In spark we can even use complex types and perform something like checking whether a key exists within an
array when you perform a join.

Types of join:
- Inner joins (keep rows with keys that exist in the left and right datasets)
- Outer joins (keep rows with keys in either the left or right datasets)
- Left outer joins (keep rows with keys in the left dataset)
- Right outer joins (keep rows with keys in the right dataset)
- Left semi joins (keep the rows in the left, and only the left, dataset where the key
appears in the right dataset)
- Left anti joins (keep the rows in the left, and only the left, dataset where they do not
appear in the right dataset)
- Natural joins (perform a join by implicitly matching the columns between the two
datasets with the same names)
- Cross (or Cartesian) joins (match every row in the left dataset with every row in the
right dataset)

In [0]:
person = spark.createDataFrame([
(0, "Bill Chambers", 0, [100]),
(1, "Matei Zaharia", 1, [500, 250, 100]),
(2, "Michael Armbrust", 1, [250, 100])])\
.toDF("id", "name", "graduate_program", "spark_status")
graduateProgram = spark.createDataFrame([
(0, "Masters", "School of Information", "UC Berkeley"),
(2, "Masters", "EECS", "UC Berkeley"),
(1, "Ph.D.", "EECS", "UC Berkeley")])\
.toDF("id", "degree", "department", "school")
sparkStatus = spark.createDataFrame([
(500, "Vice President"),
(250, "PMC Member"),
(100, "Contributor")])\
.toDF("id", "status")

In [0]:
person.createOrReplaceTempView("person")
graduateProgram.createOrReplaceTempView("graduateProgram")
sparkStatus.createOrReplaceTempView("sparkStatus")

In [0]:
person.show(5)
graduateProgram.show(5)
sparkStatus.show(5)

+---+----------------+----------------+---------------+
| id|            name|graduate_program|   spark_status|
+---+----------------+----------------+---------------+
|  0|   Bill Chambers|               0|          [100]|
|  1|   Matei Zaharia|               1|[500, 250, 100]|
|  2|Michael Armbrust|               1|     [250, 100]|
+---+----------------+----------------+---------------+

+---+-------+--------------------+-----------+
| id| degree|          department|     school|
+---+-------+--------------------+-----------+
|  0|Masters|School of Informa...|UC Berkeley|
|  2|Masters|                EECS|UC Berkeley|
|  1|  Ph.D.|                EECS|UC Berkeley|
+---+-------+--------------------+-----------+

+---+--------------+
| id|        status|
+---+--------------+
|500|Vice President|
|250|    PMC Member|
|100|   Contributor|
+---+--------------+



In [0]:
# inner join
joinExpression = person["graduate_program"] == graduateProgram['id']
person.join(graduateProgram,joinExpression, 'inner').show()

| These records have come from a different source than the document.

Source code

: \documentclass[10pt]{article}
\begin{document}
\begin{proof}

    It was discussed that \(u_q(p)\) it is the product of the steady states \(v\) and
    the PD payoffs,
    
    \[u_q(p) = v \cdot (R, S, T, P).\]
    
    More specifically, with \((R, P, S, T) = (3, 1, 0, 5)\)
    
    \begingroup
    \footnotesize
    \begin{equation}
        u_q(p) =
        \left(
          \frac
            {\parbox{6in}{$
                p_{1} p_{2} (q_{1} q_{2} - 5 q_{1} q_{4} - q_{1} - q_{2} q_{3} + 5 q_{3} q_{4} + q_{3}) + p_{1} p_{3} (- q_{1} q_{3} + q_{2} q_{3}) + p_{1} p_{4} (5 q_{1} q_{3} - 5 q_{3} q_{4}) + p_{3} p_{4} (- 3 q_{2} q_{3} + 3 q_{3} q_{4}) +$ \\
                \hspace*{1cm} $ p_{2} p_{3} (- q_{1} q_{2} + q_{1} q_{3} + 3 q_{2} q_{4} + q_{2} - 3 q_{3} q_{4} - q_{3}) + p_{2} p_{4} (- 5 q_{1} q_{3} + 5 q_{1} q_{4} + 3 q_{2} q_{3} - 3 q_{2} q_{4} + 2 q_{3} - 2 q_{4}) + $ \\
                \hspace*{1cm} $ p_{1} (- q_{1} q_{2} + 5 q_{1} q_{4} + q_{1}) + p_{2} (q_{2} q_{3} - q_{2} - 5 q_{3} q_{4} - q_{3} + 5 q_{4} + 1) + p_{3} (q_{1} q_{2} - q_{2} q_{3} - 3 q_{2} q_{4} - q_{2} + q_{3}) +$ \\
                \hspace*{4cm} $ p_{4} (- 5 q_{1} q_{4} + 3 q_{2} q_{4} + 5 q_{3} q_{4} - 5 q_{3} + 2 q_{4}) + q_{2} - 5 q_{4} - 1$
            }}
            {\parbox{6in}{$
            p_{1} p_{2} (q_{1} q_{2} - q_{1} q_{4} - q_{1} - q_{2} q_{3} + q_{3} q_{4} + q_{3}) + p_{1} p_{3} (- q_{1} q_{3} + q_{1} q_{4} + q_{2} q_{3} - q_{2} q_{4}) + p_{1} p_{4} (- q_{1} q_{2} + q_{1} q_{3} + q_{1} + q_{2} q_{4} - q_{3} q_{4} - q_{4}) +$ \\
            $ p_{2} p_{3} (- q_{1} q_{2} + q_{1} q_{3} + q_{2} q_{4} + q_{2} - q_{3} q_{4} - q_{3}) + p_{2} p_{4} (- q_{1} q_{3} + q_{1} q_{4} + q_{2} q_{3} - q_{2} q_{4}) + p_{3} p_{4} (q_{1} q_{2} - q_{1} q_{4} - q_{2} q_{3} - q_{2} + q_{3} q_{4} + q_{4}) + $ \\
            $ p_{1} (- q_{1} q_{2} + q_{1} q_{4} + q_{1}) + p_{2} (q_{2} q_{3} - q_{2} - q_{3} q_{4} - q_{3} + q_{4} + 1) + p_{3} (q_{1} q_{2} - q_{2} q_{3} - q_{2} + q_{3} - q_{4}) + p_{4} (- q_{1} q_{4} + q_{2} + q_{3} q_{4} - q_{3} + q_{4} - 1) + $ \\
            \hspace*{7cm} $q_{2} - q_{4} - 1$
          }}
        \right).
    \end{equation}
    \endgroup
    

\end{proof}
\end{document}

+---+----------------+----------------+---------------+---+-------+--------------------+-----------+
| id|            name|graduate_program|   spark_status| id| degree|          department|     school|
+---+----------------+----------------+---------------+---+-------+--------------------+-----------+
|  0|   Bill Chambers|               0|          [100]|  0|Masters|School of Informa...|UC Berkeley|
|  1|   Matei Zaharia|               1|[500, 250, 100]|  1|  Ph.D.|                EECS|UC Berkeley|
|  2|Michael Armbrust|               1|     [250, 100]|  1|  Ph.D.|                EECS|UC Berkeley|
+---+----------------+----------------+---------------+---+-------+--------------------+-----------+



In [0]:
%sql
SELECT * FROM person JOIN graduateProgram
ON person.graduate_program = graduateProgram.id

id,name,graduate_program,spark_status,id.1,degree,department,school
0,Bill Chambers,0,List(100),0,Masters,School of Information,UC Berkeley
1,Matei Zaharia,1,"List(500, 250, 100)",1,Ph.D.,EECS,UC Berkeley
2,Michael Armbrust,1,"List(250, 100)",1,Ph.D.,EECS,UC Berkeley


In [0]:
#outer join
joinExpression = person["graduate_program"] == graduateProgram["id"]
person.join(graduateProgram, joinExpression, 'outer').show()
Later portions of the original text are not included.